The contemplation of scientific and human borderline areas forms a point of departure in Armin Boehms painting. In his work, the artist pursues the possibilities of the image in the medium of painting. The question of how the aforementioned dialectical split can make a resistance visible, or, using the means of painting, even make it effective, takes this theme further. "The resistance of art appears to be a double-faced paradox," writes Jacques Rancière, and defines it as a tension between resistances. In his paintings, Boehm deals with the bilateral aspect of figurative and symbolic representation, but also, in the discrepancy of his fragmented figures, with the architectural and organic/corporeal on the one hand, and with surface, shape and the subversion of these on the other hand. His visual language - seen very directly as a distribution of forms - ties on to the vocabulary of modernism.

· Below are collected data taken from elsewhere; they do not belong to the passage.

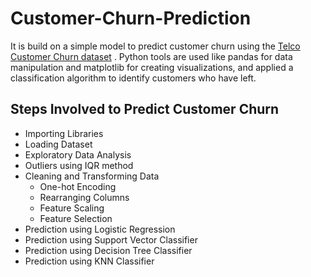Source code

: # Customer-Churn-Prediction
It is build on a simple model to predict customer churn using the [Telco Customer Churn dataset](https://www.kaggle.com/blastchar/telco-customer-churn) . Python tools are used like pandas for data manipulation and matplotlib for creating visualizations, and applied a classification algorithm to identify customers who have left.

## Steps Involved to Predict Customer Churn
- Importing Libraries
- Loading Dataset
- Exploratory Data Analysis
- Outliers using IQR method
- Cleaning and Transforming Data
    - One-hot Encoding
    - Rearranging Columns
    - Feature Scaling
    - Feature Selection
- Prediction using Logistic Regression
- Prediction using Support Vector Classifier
- Prediction using Decision Tree Classifier
- Prediction using KNN Classifier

In the development of his work the artist implements motifs with a physicality resulting from the overlaying of form, colour and collaged elements; here Boehm annuls, dissolves or abstracts the figuration in the picture while yet in the process of painting it. Form and material are the foundation of his composition in equal shares. Using the technique of collage, the artist unites elements of cloth, paper, wooden or metallic substances, from which his paintings subjects emerge almost sculpturally. In his new paintings this becomes particularly clear in the confrontation and accretion of coloured planes of (fraying) fabric, paper or oil paint, and the granular, sandy texture of metal particles and pure pigments. Boehms painting is a negotiation on the image plane, a configuration arising from the tension between painting and sculptural additives.

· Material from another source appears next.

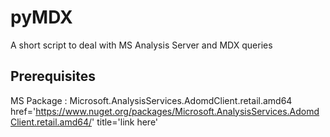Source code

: # pyMDX
A short script to deal with MS Analysis Server and MDX queries

## Prerequisites
MS Package : Microsoft.AnalysisServices.AdomdClient.retail.amd64 <a>href='https://www.nuget.org/packages/Microsoft.AnalysisServices.AdomdClient.retail.amd64/' title='link here'</a>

In a perspectively subverted, fragmented representation of space and figures, Armin Boehm synthetically dissolves the corporeality of the depicted time and again. However, planes and levels that shift and run into one another also establish fictive spatial situations, which unite introspection and the birds eye view on an event. The artist describes specific events in his pictorial spaces, but they appear timeless due to their intrinsic uncertainty. Similar scenes suggest a narrative sequence, but they constantly waver between the emergence of a situation, the capturing of something pre-existent, and a mere premonition. Existence and disappearance become evident in the physical presence of the paintings surface, as also immaterially in the theme of their body. Armin Boehms painting includes the disjointed and paradoxical, and in this unresolved tension it permits reflection on visual possibilities: on the visible, pronounceable and conceivable within a picture.